Copy the lines below exactly, starting with the first and finishing with the one holding "### Seasonality Analysis"; do not copy the pictures.

[[ INFORMATION SUPPLIED, beginning ]]

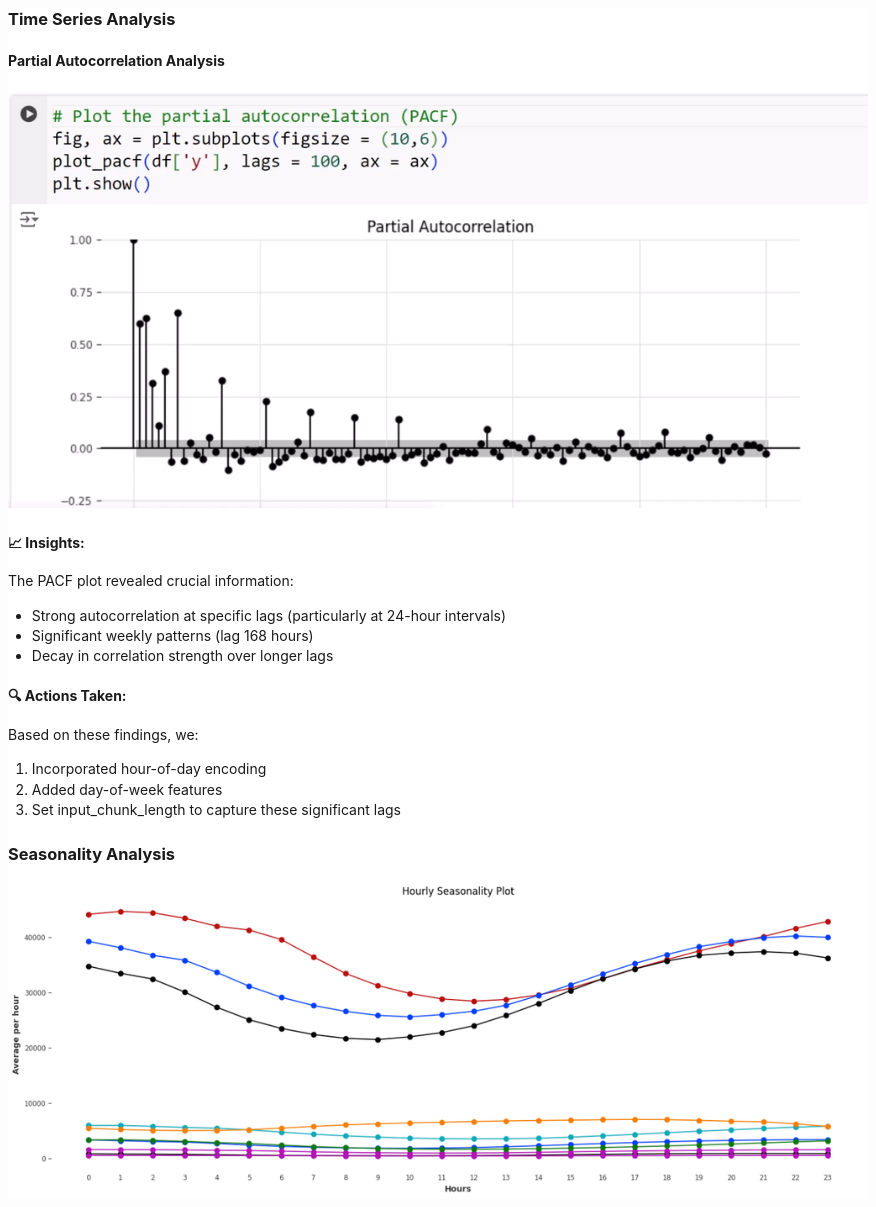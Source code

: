 ### Time Series Analysis
#### Partial Autocorrelation Analysis
![PACF Analysis](_asserts/pacf%20plot.png)

#### 📈 Insights:
The PACF plot revealed crucial information:
- Strong autocorrelation at specific lags (particularly at 24-hour intervals)
- Significant weekly patterns (lag 168 hours)
- Decay in correlation strength over longer lags

#### 🔍 Actions Taken:
Based on these findings, we:
1. Incorporated hour-of-day encoding
2. Added day-of-week features
3. Set input_chunk_length to capture these significant lags

### Seasonality Analysis
![Daily Seasonality](_asserts/daily%20seasonality%20graph.png)
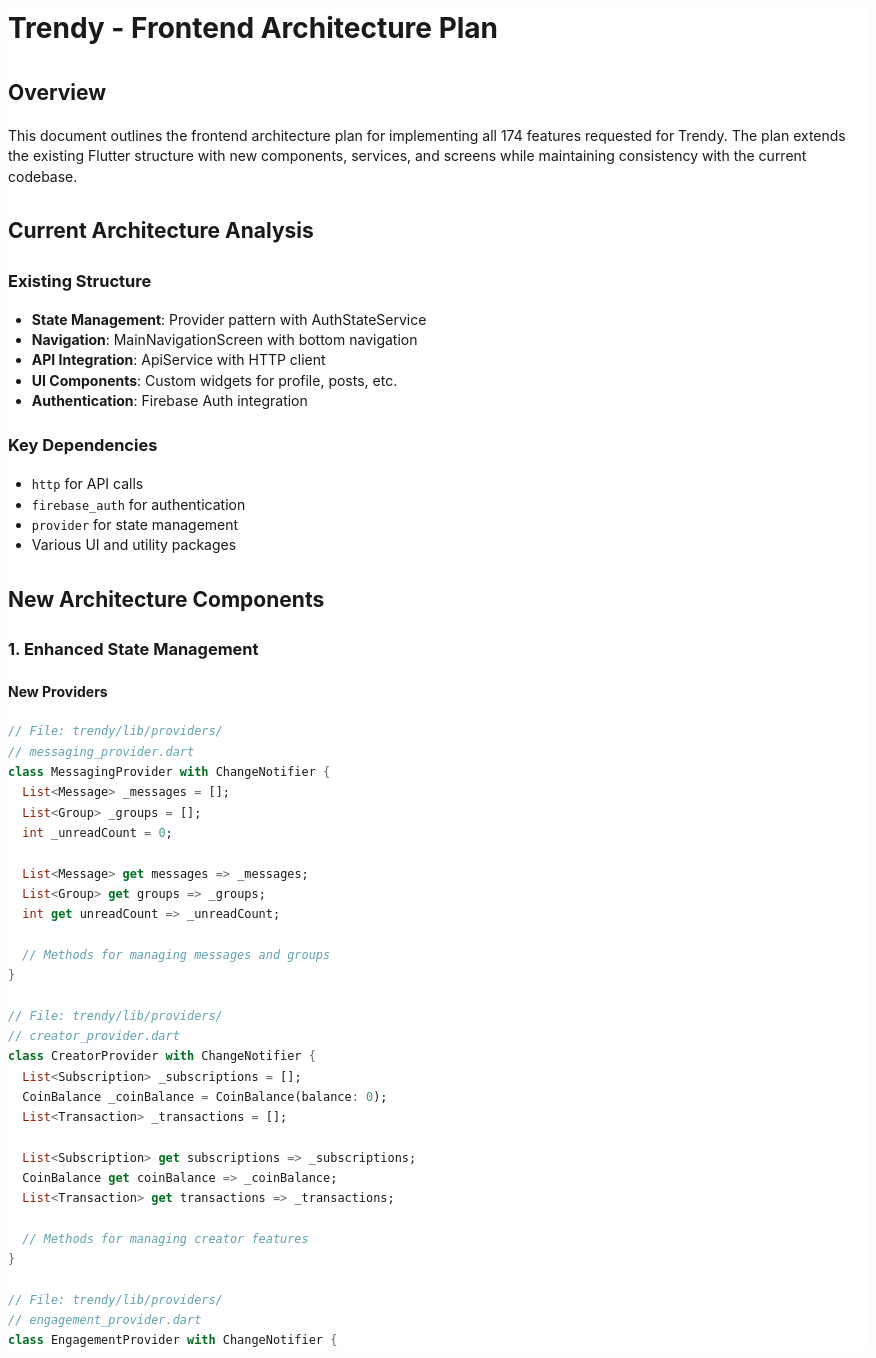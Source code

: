 # Trendy - Frontend Architecture Plan

## Overview
This document outlines the frontend architecture plan for implementing all 174 features requested for Trendy. The plan extends the existing Flutter structure with new components, services, and screens while maintaining consistency with the current codebase.

## Current Architecture Analysis

### Existing Structure
- **State Management**: Provider pattern with AuthStateService
- **Navigation**: MainNavigationScreen with bottom navigation
- **API Integration**: ApiService with HTTP client
- **UI Components**: Custom widgets for profile, posts, etc.
- **Authentication**: Firebase Auth integration

### Key Dependencies
- `http` for API calls
- `firebase_auth` for authentication
- `provider` for state management
- Various UI and utility packages

## New Architecture Components

### 1. Enhanced State Management

#### New Providers
```dart
// File: trendy/lib/providers/
// messaging_provider.dart
class MessagingProvider with ChangeNotifier {
  List<Message> _messages = [];
  List<Group> _groups = [];
  int _unreadCount = 0;
  
  List<Message> get messages => _messages;
  List<Group> get groups => _groups;
  int get unreadCount => _unreadCount;
  
  // Methods for managing messages and groups
}

// File: trendy/lib/providers/
// creator_provider.dart
class CreatorProvider with ChangeNotifier {
  List<Subscription> _subscriptions = [];
  CoinBalance _coinBalance = CoinBalance(balance: 0);
  List<Transaction> _transactions = [];
  
  List<Subscription> get subscriptions => _subscriptions;
  CoinBalance get coinBalance => _coinBalance;
  List<Transaction> get transactions => _transactions;
  
  // Methods for managing creator features
}

// File: trendy/lib/providers/
// engagement_provider.dart
class EngagementProvider with ChangeNotifier {
```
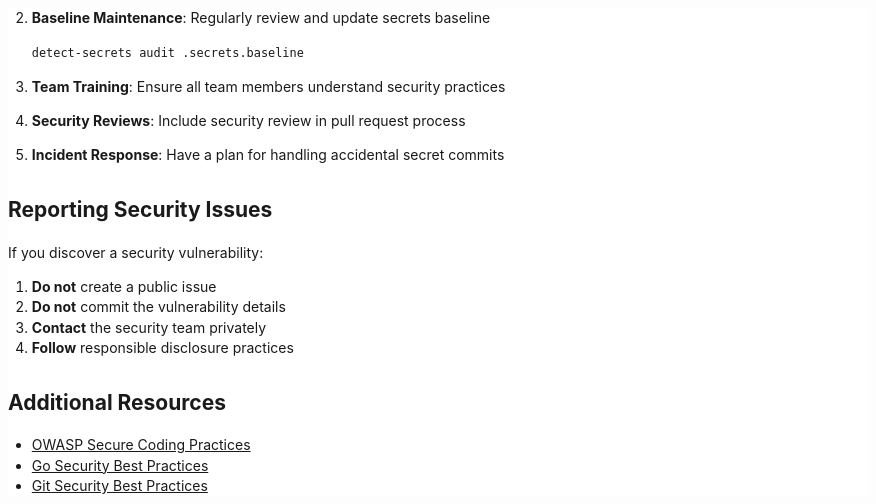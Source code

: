 2. **Baseline Maintenance**: Regularly review and update secrets baseline
   ```bash
   detect-secrets audit .secrets.baseline
   ```

3. **Team Training**: Ensure all team members understand security practices

4. **Security Reviews**: Include security review in pull request process

5. **Incident Response**: Have a plan for handling accidental secret commits

## Reporting Security Issues

If you discover a security vulnerability:

1. **Do not** create a public issue
2. **Do not** commit the vulnerability details
3. **Contact** the security team privately
4. **Follow** responsible disclosure practices

## Additional Resources

- [OWASP Secure Coding Practices](https://owasp.org/www-project-secure-coding-practices-quick-reference-guide/)
- [Go Security Best Practices](https://github.com/OWASP/Go-SCP)
- [Git Security Best Practices](https://github.com/OWASP/CheatSheetSeries/blob/master/cheatsheets/Git_Cheat_Sheet.md)
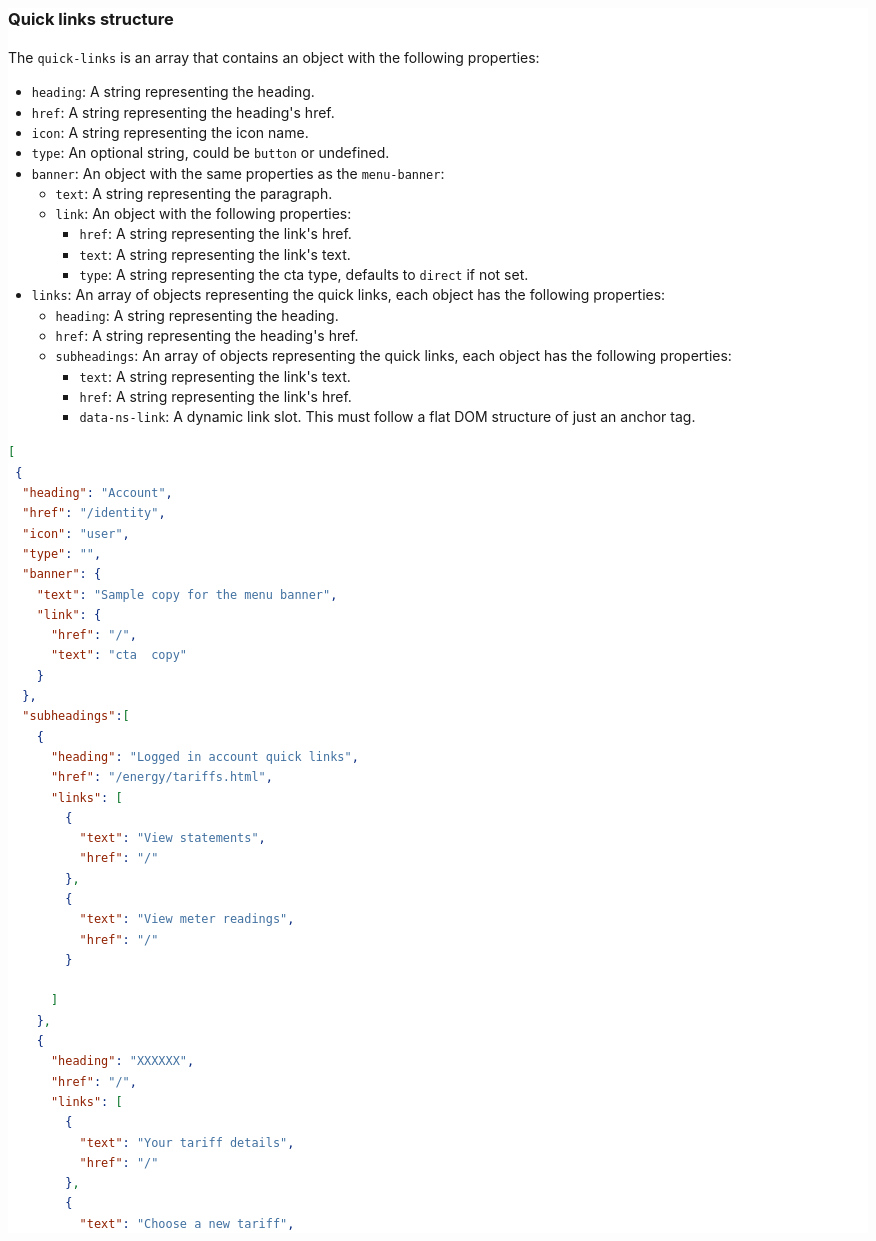 ### Quick links structure

The `quick-links` is an array that contains an object with the following properties:

- `heading`: A string representing the heading.
- `href`: A string representing the heading's href.
- `icon`: A string representing the icon name.
- `type`: An optional string, could be `button` or undefined.
- `banner`: An object with the same properties as the `menu-banner`:
  - `text`: A string representing the paragraph.
  - `link`: An object with the following properties:
    - `href`: A string representing the link's href.
    - `text`: A string representing the link's text.
    - `type`: A string representing the cta type, defaults to `direct` if not set.
- `links`: An array of objects representing the quick links, each object has the following properties:
  - `heading`: A string representing the heading.
  - `href`: A string representing the heading's href.
  - `subheadings`: An array of objects representing the quick links, each object has the following properties:
      - `text`: A string representing the link's text.
      - `href`: A string representing the link's href.
      - `data-ns-link`: A dynamic link slot. This must follow a flat DOM structure of just an anchor tag.

```json
[
 {
  "heading": "Account",
  "href": "/identity",
  "icon": "user",
  "type": "",
  "banner": {
    "text": "Sample copy for the menu banner",
    "link": {
      "href": "/",
      "text": "cta  copy"
    }
  },
  "subheadings":[
    {
      "heading": "Logged in account quick links",
      "href": "/energy/tariffs.html",
      "links": [
        {
          "text": "View statements",
          "href": "/"
        },
        {
          "text": "View meter readings",
          "href": "/"
        }

      ]
    },
    {
      "heading": "XXXXXX",
      "href": "/",
      "links": [
        {
          "text": "Your tariff details",
          "href": "/"
        },
        {
          "text": "Choose a new tariff",
```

[[ INFORMATION SUPPLIED, end ]]

*WRITTEN SOLUTION*
Source code

: ### Time Series Analysis
#### Partial Autocorrelation Analysis
![PACF Analysis](_asserts/pacf%20plot.png)

#### 📈 Insights:
The PACF plot revealed crucial information:
- Strong autocorrelation at specific lags (particularly at 24-hour intervals)
- Significant weekly patterns (lag 168 hours)
- Decay in correlation strength over longer lags

#### 🔍 Actions Taken:
Based on these findings, we:
1. Incorporated hour-of-day encoding
2. Added day-of-week features
3. Set input_chunk_length to capture these significant lags

### Seasonality Analysis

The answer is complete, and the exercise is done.